A new study by Cisco Systems Inc. found an alarming increase in the amount of personalised spam, which online identity thieves create using stolen lists of email addresses or other poached data about their victims, such as where they went to school or which bank they use.
Unlike traditional spam, most of which is blocked by email filters, personalised spam, known as "spear phishing" messages, often sail through unmolested. They're sent in smaller chunks, and often come from accounts the criminals have set up at reputable web-based email services. Some of the messages are expertly crafted, linking to beautifully designed websites that are bogus or immediately install malicious programs.
Cisco's annual security study found that spam is growing quickly - nearly 200 billion spam messages are now sent each day, double the volume in 2007 - and that targeted attacks are also rising sharply.
More than 0.4 per cent of all spam messages sent in September were targeted attacks, Cisco found. That might sound low, but since 90 per cent of all emails sent worldwide are spam, this means 800 million messages a day are attempts at spear phishing.

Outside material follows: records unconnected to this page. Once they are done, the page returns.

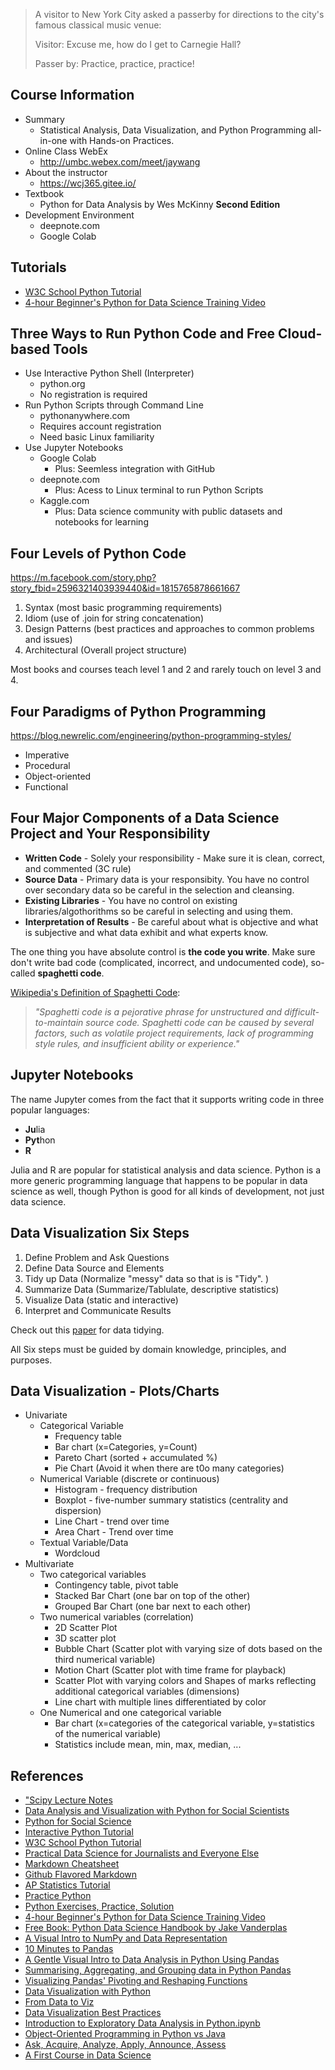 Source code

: >
> A visitor to New York City asked a passerby for 
> directions to the city's famous classical music venue:
>
> Visitor: Excuse me, how do I get to Carnegie Hall?
>
> Passer by: Practice, practice, practice!
> 


## Course Information
- Summary
    - Statistical Analysis, Data Visualization, and Python Programming all-in-one with Hands-on Practices.
- Online Class WebEx
    - http://umbc.webex.com/meet/jaywang
- About the instructor
    - https://wcj365.gitee.io/
- Textbook 
    - Python for Data Analysis by Wes McKinny **Second Edition**
- Development Environment
    - deepnote.com
    - Google Colab

## Tutorials
- [W3C School Python Tutorial](https://www.w3schools.com/python/default.asp)
- [4-hour Beginner's Python for Data Science Training Video](https://www.youtube.com/watch?v=r-uOLxNrNk8&feature=emb_title&fbclid=IwAR0qJPcqezRICXAx1TAR28Ca5hrw_H9HkMOzyUWPFhyer4G2Lxxs4YdwYIY)

## Three Ways to Run Python Code and Free Cloud-based Tools
- Use Interactive Python Shell (Interpreter) 
    - python.org 
    - No registration is required
- Run Python Scripts through Command Line
    - pythonanywhere.com
    - Requires account registration
    - Need basic Linux familiarity
- Use Jupyter Notebooks
    - Google Colab
        - Plus: Seemless integration with GitHub
    - deepnote.com 
        - Plus: Acess to Linux terminal to run Python Scripts  
    - Kaggle.com
        - Plus: Data science community with public datasets and notebooks for learning 

## Four Levels of Python Code
https://m.facebook.com/story.php?story_fbid=2596321403939440&id=1815765878661667
1. Syntax (most basic programming requirements)
2. Idiom (use of .join for string concatenation)
3. Design Patterns (best practices and approaches to common problems and issues)
4. Architectural (Overall project structure)

Most books and courses teach level 1 and 2 and rarely touch on level 3 and 4.

## Four Paradigms of Python Programming
https://blog.newrelic.com/engineering/python-programming-styles/
- Imperative
- Procedural
- Object-oriented
- Functional

## Four Major Components of a Data Science Project and Your Responsibility
- **Written Code** - Solely your responsibility - Make sure it is clean, correct, and commented (3C rule)
- **Source Data** - Primary data is your responsibity. You have no control over secondary data so be careful in the selection and cleansing.
- **Existing Libraries** - You have no control on existing libraries/algothorithms so be careful in selecting and using them.
- **Interpretation of Results** - Be careful about what is objective and what is subjective and what data exhibit and what experts know.

The one thing you have absolute control is **the code you write**. Make sure don't write bad code (complicated, incorrect, and undocumented code), so-called **spaghetti code**.

[Wikipedia's Definition of Spaghetti Code](https://en.wikipedia.org/wiki/Spaghetti_code): 

> *"Spaghetti code is a pejorative phrase for unstructured and difficult-to-maintain source code. 
> Spaghetti code can be caused by several factors, such as volatile project requirements, 
> lack of programming style rules, and insufficient ability or experience."*

## Jupyter Notebooks
The name Jupyter comes from the fact that it supports writing code in three popular languages:
- **Ju**lia
- **Pyt**hon
- **R**

Julia and R are popular for statistical analysis and data science. Python is a more generic programming language that happens to be popular in data science as well, though Python is good for all kinds of development, not just data science.

## Data Visualization Six Steps
1. Define Problem and Ask Questions
2. Define Data Source and Elements
3. Tidy up Data (Normalize "messy" data so that is is "Tidy". )
4. Summarize Data (Summarize/Tablulate, descriptive statistics)
5. Visualize Data (static and interactive)
6. Interpret and Communicate Results

Check out this [paper](https://www.jstatsoft.org/article/view/v059i10) for data tidying.

All Six steps must be guided by domain knowledge, principles, and purposes. 

## Data Visualization - Plots/Charts
- Univariate
   - Categorical Variable 
       - Frequency table
       - Bar chart (x=Categories, y=Count)
       - Pareto Chart (sorted + accumulated %)
       - Pie Chart (Avoid it when there are t0o many categories)
   - Numerical Variable (discrete or continuous)
       - Histogram - frequency distribution 
       - Boxplot - five-number summary statistics (centrality and dispersion)
       - Line Chart - trend over time
       - Area Chart - Trend over time
   - Textual Variable/Data
       - Wordcloud
- Multivariate
   - Two categorical variables 
       - Contingency table, pivot table 
       - Stacked Bar Chart (one bar on top of the other)
       - Grouped Bar Chart (one bar next to each other)
   - Two numerical variables (correlation)
       - 2D Scatter Plot
       - 3D scatter plot
       - Bubble Chart (Scatter plot with varying size of dots based on the third numerical variable)
       - Motion Chart (Scatter plot with time frame for playback)
       - Scatter Plot with varying colors and Shapes of marks reflecting additional categorical variables (dimensions)
       - Line chart with multiple lines differentiated by color
   - One Numerical and one categorical variable
       - Bar chart (x=categories of the categorical variable, y=statistics of the numerical variable)
       - Statistics include mean, min, max, median, ...

## References
- ["Scipy Lecture Notes](http://scipy-lectures.org/index.html)
- [Data Analysis and Visualization with Python for Social Scientists](https://datacarpentry.org/python-socialsci/)
- [Python for Social Science](https://gawron.sdsu.edu/python_for_ss/course_core/book_draft/index.html)
- [Interactive Python Tutorial](http://littlecolumns.com/learn/python/)
- [W3C School Python Tutorial](https://www.w3schools.com/python/default.asp)
- [Practical Data Science for Journalists and Everyone Else](https://investigate.ai/)
- [Markdown Cheatsheet](https://www.markdownguide.org/cheat-sheet/)
- [Github Flavored Markdown](https://guides.github.com/pdfs/markdown-cheatsheet-online.pdf)
- [AP Statistics Tutorial](https://stattrek.com/tutorials/ap-statistics-tutorial.aspx)
- [Practice Python](https://www.practicepython.org/)
- [Python Exercises, Practice, Solution](https://www.w3resource.com/python-exercises/)
- [4-hour Beginner's Python for Data Science Training Video](https://www.youtube.com/watch?v=r-uOLxNrNk8&feature=emb_title&fbclid=IwAR0qJPcqezRICXAx1TAR28Ca5hrw_H9HkMOzyUWPFhyer4G2Lxxs4YdwYIY)
- [Free Book: Python Data Science Handbook by Jake Vanderplas](https://github.com/jakevdp/PythonDataScienceHandbook)
- [A Visual Intro to NumPy and Data Representation](http://jalammar.github.io/visual-numpy/)
- [10 Minutes to Pandas](https://pandas.pydata.org/pandas-docs/stable/user_guide/10min.html)
- [A Gentle Visual Intro to Data Analysis in Python Using Pandas](http://jalammar.github.io/gentle-visual-intro-to-data-analysis-python-pandas/)
- [Summarising, Aggregating, and Grouping data in Python Pandas](https://www.shanelynn.ie/summarising-aggregation-and-grouping-data-in-python-pandas/)
- [Visualizing Pandas' Pivoting and Reshaping Functions](http://jalammar.github.io/visualizing-pandas-pivoting-and-reshaping/)
- [Data Visualization with Python](https://www.shanelynn.ie/data-visualisation-in-python-pycon-dublin-2018-presentation/)
- [From Data to Viz](https://www.data-to-viz.com/)
- [Data Visualization Best Practices](https://mode.com/analytics-dispatch/data-visualization-best-practices/)
- [Introduction to Exploratory Data Analysis in Python.ipynb](https://github.com/ilyagerner/pandas/blob/master/Introduction%20to%20Exploratory%20Data%20Analysis%20in%20Python.ipynb)
- [Object-Oriented Programming in Python vs Java](https://realpython.com/oop-in-python-vs-java/)
- [Ask, Acquire, Analyze, Apply, Announce, Assess](https://qcc.qlik.com/mod/resource/view.php?id=21115) 
- [A First Course in Data Science](https://arxiv.org/pdf/1905.03121.pdf)
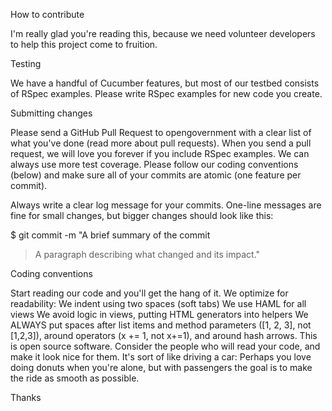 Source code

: How to contribute

I'm really glad you're reading this, because we need volunteer developers to help this project come to fruition.

Testing

We have a handful of Cucumber features, but most of our testbed consists of RSpec examples. Please write RSpec examples for new code you create.

Submitting changes

Please send a GitHub Pull Request to opengovernment with a clear list of what you've done (read more about pull requests). When you send a pull request, we will love you forever if you include RSpec examples. We can always use more test coverage. Please follow our coding conventions (below) and make sure all of your commits are atomic (one feature per commit).

Always write a clear log message for your commits. One-line messages are fine for small changes, but bigger changes should look like this:

$ git commit -m "A brief summary of the commit
> 
> A paragraph describing what changed and its impact."
> 
Coding conventions

Start reading our code and you'll get the hang of it. We optimize for readability:
We indent using two spaces (soft tabs)
We use HAML for all views
We avoid logic in views, putting HTML generators into helpers
We ALWAYS put spaces after list items and method parameters ([1, 2, 3], not [1,2,3]), around operators (x += 1, not x+=1), and around hash arrows.
This is open source software. Consider the people who will read your code, and make it look nice for them. It's sort of like driving a car: 
Perhaps you love doing donuts when you're alone, but with passengers the goal is to make the ride as smooth as possible.

Thanks
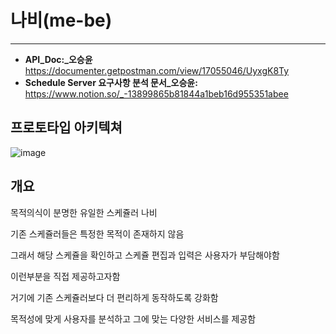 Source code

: # 나비(me-be)

---

+ **API_Doc:_오승윤** https://documenter.getpostman.com/view/17055046/UyxgK8Ty
+ **Schedule Server 요구사항 분석 문서_오승윤:** https://www.notion.so/_-13899865b81844a1beb16d955351abee


## 프로토타입 아키텍쳐

![image](https://user-images.githubusercontent.com/68331041/177777216-ca145ec5-b7fa-4ad1-ab87-ead5b524bfc1.png)



## 개요

목적의식이 분명한 유일한 스케쥴러 나비

기존 스케쥴러들은 특정한 목적이 존재하지 않음

그래서 해당 스케쥴을 확인하고 스케쥴 편집과 입력은 사용자가 부담해야함

이런부분을 직접 제공하고자함

거기에 기존 스케쥴러보다 더 편리하게 동작하도록 강화함

목적성에 맞게 사용자를 분석하고 그에 맞는 다양한 서비스를 제공함


























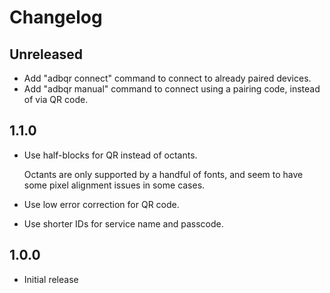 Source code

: # Changelog

## Unreleased

- Add "adbqr connect" command to connect to already paired devices.
- Add "adbqr manual" command to connect using a pairing code, instead of via QR code.

## 1.1.0

- Use half-blocks for QR instead of octants.

  Octants are only supported by a handful of fonts, and seem to have some pixel alignment issues in some cases.

- Use low error correction for QR code.
- Use shorter IDs for service name and passcode.

## 1.0.0

- Initial release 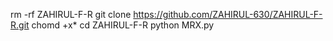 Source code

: rm -rf ZAHIRUL-F-R
git clone https://github.com/ZAHIRUL-630/ZAHIRUL-F-R.git
chomd +x*
cd ZAHIRUL-F-R
python MRX.py

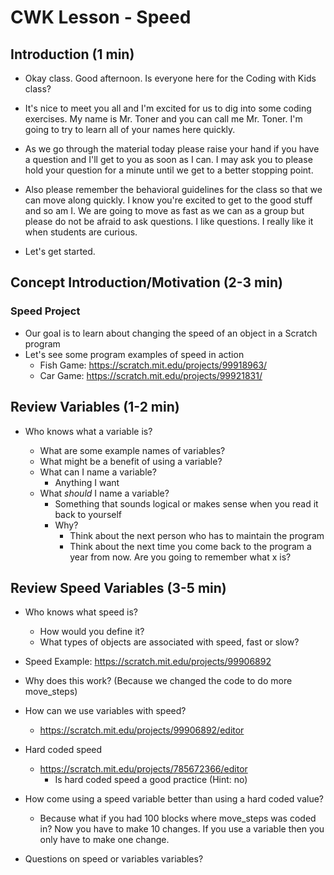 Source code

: 
# CWK Lesson - Speed

## Introduction (1 min)

- Okay class.  Good afternoon.  Is everyone here for the Coding with Kids class? 

- It's nice to meet you all and I'm excited for us to dig into some coding exercises.  My name is Mr. Toner and you can call me Mr. Toner.  I'm going to try to learn all of your names here quickly. 

- As we go through the material today please raise your hand if you have a question and I'll get to you as soon as I can. I may ask you to please hold your question for a minute until we get to a better stopping point. 

- Also please remember the behavioral guidelines for the class so that we can move along quickly.  I know you're excited to get to the good stuff and so am I.  We are going to move as fast as we can as a group but please do not be afraid to ask questions.  I like questions.  I really like it when students are curious. 

- Let's get started. 

## Concept Introduction/Motivation (2-3 min)

### Speed Project

  - Our goal is to learn about changing the speed of an object in a Scratch program 
  - Let's see some program examples of speed in action
    - Fish Game: https://scratch.mit.edu/projects/99918963/
    - Car Game: https://scratch.mit.edu/projects/99921831/

## Review Variables (1-2 min)

- Who knows what a variable is?  

  - What are some example names of variables?
  - What might be a benefit of using a variable? 
  - What can I name a variable?
    - Anything I want
  - What <em>should</em> I name a variable?
    - Something that sounds logical or makes sense when you read it back to yourself 
    - Why?
      - Think about the next person who has to maintain the program 
      - Think about the next time you come back to the program a year from now.  Are you going to remember what x is? 

## Review Speed Variables (3-5 min)

- Who knows what speed is?  

  - How would you define it? 
  - What types of objects are associated with speed, fast or slow? 

- Speed Example: https://scratch.mit.edu/projects/99906892

- Why does this work?  (Because we changed the code to do more move_steps)

- How can we use variables with speed? 

  - https://scratch.mit.edu/projects/99906892/editor

- Hard coded speed

  - https://scratch.mit.edu/projects/785672366/editor
    - Is hard coded speed a good practice (Hint: no)

- How come using a speed variable better than using a hard coded value?  

  - Because what if you had 100 blocks where move_steps was coded in? Now you have to make 10 changes. If you use a variable then you only have to make one change. 

- Questions on speed or variables variables?

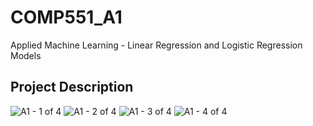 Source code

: # COMP551_A1
Applied Machine Learning - Linear Regression and Logistic Regression Models

## Project Description

![A1 - 1 of 4](https://github.com/amanijam/COMP551_A1/assets/19826681/fc687dac-c762-45e5-848f-733be363f5f2)
![A1 - 2 of 4](https://github.com/amanijam/COMP551_A1/assets/19826681/d4c9e420-4abb-4cee-9864-0dd36ee57e5b)
![A1 - 3 of 4](https://github.com/amanijam/COMP551_A1/assets/19826681/f4a505bc-dc62-4e7e-86c6-495058c84c60)
![A1 - 4 of 4](https://github.com/amanijam/COMP551_A1/assets/19826681/cd2db29c-5f14-41cb-a754-353f3d9f1e3d)
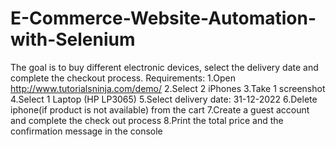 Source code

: # E-Commerce-Website-Automation-with-Selenium
The goal is to buy different electronic devices, select the delivery date and complete the checkout process.
Requirements:
1.Open http://www.tutorialsninja.com/demo/
2.Select 2 iPhones
3.Take 1 screenshot
4.Select 1 Laptop (HP LP3065)
5.Select delivery date: 31-12-2022
6.Delete iphone(if product is not available) from the cart
7.Create a guest account and complete the check out process
8.Print the total price and the confirmation message in the console

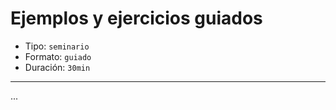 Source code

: # Ejemplos y ejercicios guiados

* Tipo: `seminario`
* Formato: `guiado`
* Duración: `30min`

***

...
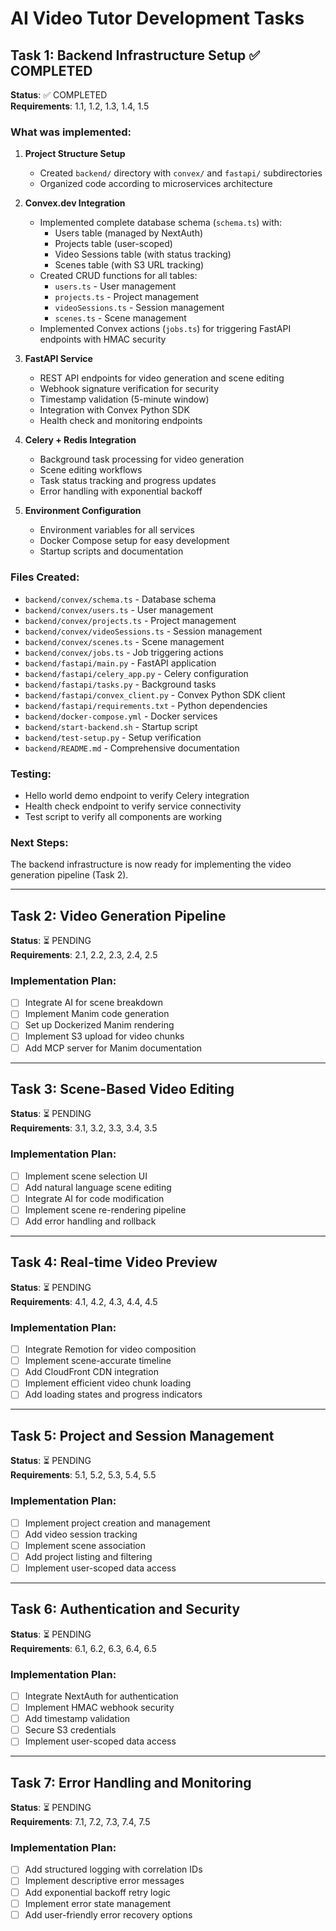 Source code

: # AI Video Tutor Development Tasks

## Task 1: Backend Infrastructure Setup ✅ COMPLETED

**Status**: ✅ COMPLETED  
**Requirements**: 1.1, 1.2, 1.3, 1.4, 1.5

### What was implemented:

1. **Project Structure Setup**
   - Created `backend/` directory with `convex/` and `fastapi/` subdirectories
   - Organized code according to microservices architecture

2. **Convex.dev Integration**
   - Implemented complete database schema (`schema.ts`) with:
     - Users table (managed by NextAuth)
     - Projects table (user-scoped)
     - Video Sessions table (with status tracking)
     - Scenes table (with S3 URL tracking)
   - Created CRUD functions for all tables:
     - `users.ts` - User management
     - `projects.ts` - Project management  
     - `videoSessions.ts` - Session management
     - `scenes.ts` - Scene management
   - Implemented Convex actions (`jobs.ts`) for triggering FastAPI endpoints with HMAC security

3. **FastAPI Service**
   - REST API endpoints for video generation and scene editing
   - Webhook signature verification for security
   - Timestamp validation (5-minute window)
   - Integration with Convex Python SDK
   - Health check and monitoring endpoints

4. **Celery + Redis Integration**
   - Background task processing for video generation
   - Scene editing workflows
   - Task status tracking and progress updates
   - Error handling with exponential backoff

5. **Environment Configuration**
   - Environment variables for all services
   - Docker Compose setup for easy development
   - Startup scripts and documentation

### Files Created:
- `backend/convex/schema.ts` - Database schema
- `backend/convex/users.ts` - User management
- `backend/convex/projects.ts` - Project management
- `backend/convex/videoSessions.ts` - Session management
- `backend/convex/scenes.ts` - Scene management
- `backend/convex/jobs.ts` - Job triggering actions
- `backend/fastapi/main.py` - FastAPI application
- `backend/fastapi/celery_app.py` - Celery configuration
- `backend/fastapi/tasks.py` - Background tasks
- `backend/fastapi/convex_client.py` - Convex Python SDK client
- `backend/fastapi/requirements.txt` - Python dependencies
- `backend/docker-compose.yml` - Docker services
- `backend/start-backend.sh` - Startup script
- `backend/test-setup.py` - Setup verification
- `backend/README.md` - Comprehensive documentation

### Testing:
- Hello world demo endpoint to verify Celery integration
- Health check endpoint to verify service connectivity
- Test script to verify all components are working

### Next Steps:
The backend infrastructure is now ready for implementing the video generation pipeline (Task 2).

---

## Task 2: Video Generation Pipeline

**Status**: ⏳ PENDING  
**Requirements**: 2.1, 2.2, 2.3, 2.4, 2.5

### Implementation Plan:
- [ ] Integrate AI for scene breakdown
- [ ] Implement Manim code generation
- [ ] Set up Dockerized Manim rendering
- [ ] Implement S3 upload for video chunks
- [ ] Add MCP server for Manim documentation

---

## Task 3: Scene-Based Video Editing

**Status**: ⏳ PENDING  
**Requirements**: 3.1, 3.2, 3.3, 3.4, 3.5

### Implementation Plan:
- [ ] Implement scene selection UI
- [ ] Add natural language scene editing
- [ ] Integrate AI for code modification
- [ ] Implement scene re-rendering pipeline
- [ ] Add error handling and rollback

---

## Task 4: Real-time Video Preview

**Status**: ⏳ PENDING  
**Requirements**: 4.1, 4.2, 4.3, 4.4, 4.5

### Implementation Plan:
- [ ] Integrate Remotion for video composition
- [ ] Implement scene-accurate timeline
- [ ] Add CloudFront CDN integration
- [ ] Implement efficient video chunk loading
- [ ] Add loading states and progress indicators

---

## Task 5: Project and Session Management

**Status**: ⏳ PENDING  
**Requirements**: 5.1, 5.2, 5.3, 5.4, 5.5

### Implementation Plan:
- [ ] Implement project creation and management
- [ ] Add video session tracking
- [ ] Implement scene association
- [ ] Add project listing and filtering
- [ ] Implement user-scoped data access

---

## Task 6: Authentication and Security

**Status**: ⏳ PENDING  
**Requirements**: 6.1, 6.2, 6.3, 6.4, 6.5

### Implementation Plan:
- [ ] Integrate NextAuth for authentication
- [ ] Implement HMAC webhook security
- [ ] Add timestamp validation
- [ ] Secure S3 credentials
- [ ] Implement user-scoped data access

---

## Task 7: Error Handling and Monitoring

**Status**: ⏳ PENDING  
**Requirements**: 7.1, 7.2, 7.3, 7.4, 7.5

### Implementation Plan:
- [ ] Add structured logging with correlation IDs
- [ ] Implement descriptive error messages
- [ ] Add exponential backoff retry logic
- [ ] Implement error state management
- [ ] Add user-friendly error recovery options
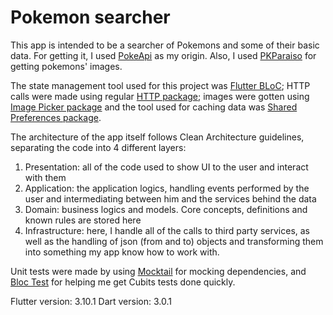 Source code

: # Pokemon searcher

This app is intended to be a searcher of Pokemons and some of their basic data.
For getting it, I used [PokeApi](https://pokeapi.co/) as my origin.
Also, I used [PKParaiso](https://www.pkparaiso.com) for getting pokemons' images.

The state management tool used for this project was [Flutter BLoC](https://pub.dev/packages/flutter_bloc); HTTP calls were made using regular [HTTP package](https://pub.dev/packages/http); images were gotten using [Image Picker package](https://pub.dev/packages/image_picker) and the tool used for caching data was [Shared Preferences package](https://pub.dev/packages/shared_preferences).

The architecture of the app itself follows Clean Architecture guidelines, separating the code into 4 different layers:

 1. Presentation: all of the code used to show UI to the user and interact with them
 2. Application: the application logics, handling events performed by the user and intermediating between him and the services behind the data
 3. Domain: business logics and models. Core concepts, definitions and known rules are stored here
 4. Infrastructure: here, I handle all of the calls to third party services, as well as the handling of json (from and to) objects and transforming them into something my app know how to work with.

Unit tests were made by using [Mocktail](https://pub.dev/packages/mocktail) for mocking dependencies, and [Bloc Test](https://pub.dev/packages/bloc_test) for helping me get Cubits tests done quickly.


Flutter version: 3.10.1
Dart version: 3.0.1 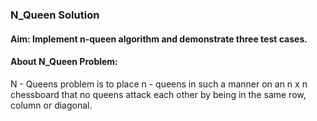 ### N_Queen Solution
#### Aim: Implement n-queen algorithm and demonstrate three test cases.
 #### About N_Queen Problem:
  N - Queens problem is to place n - queens in such a manner on an n x n chessboard that no queens attack each other by being in the same row, column or diagonal. 
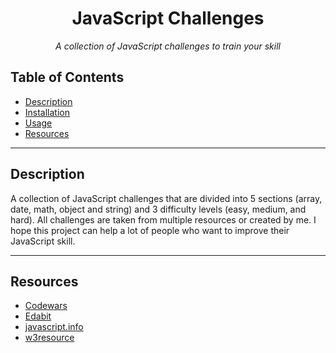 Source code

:<h1 align="center">JavaScript Challenges</h1>
<p align="center">
  <em>A collection of JavaScript challenges to train your skill</em>
</p>

## Table of Contents

- [Description](#description)
- [Installation](#installation)
- [Usage](#usage)
- [Resources](#resources)

---

## Description

A collection of JavaScript challenges that are divided into 5 sections (array, date, math, object and string) 
and 3 difficulty levels (easy, medium, and hard).
All challenges are taken from multiple resources or created by me.
I hope this project can help a lot of people who want to improve their JavaScript skill.

---

## Resources

- <a href="https://www.codewars.com">Codewars</a>
- <a href="https://edabit.com">Edabit</a>
- <a href="https://javascript.info/">javascript.info</a>
- <a href="https://www.w3resource.com/javascript-exercises/">w3resource</a>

A year ago, targeted attacks with personalised messages were less than 0.1 per cent of all spam.
The latest attacks include text-message spam, emails trying to trick business owners into coughing up credentials for their Google advertising accounts, or personalised "whaling" emails to executives claiming that their businesses are under investigation by the FBI or that there's a problem with their personal bank account.
As the world's largest maker of networking gear, Cisco is in a unique position to study the traffic flowing through its customers' networks, which include the biggest internet providers and corporations. The latest study was based in part on the company's ability to monitor 30 per cent of all web and email traffic through its hardware and software and a network of companies that contribute data.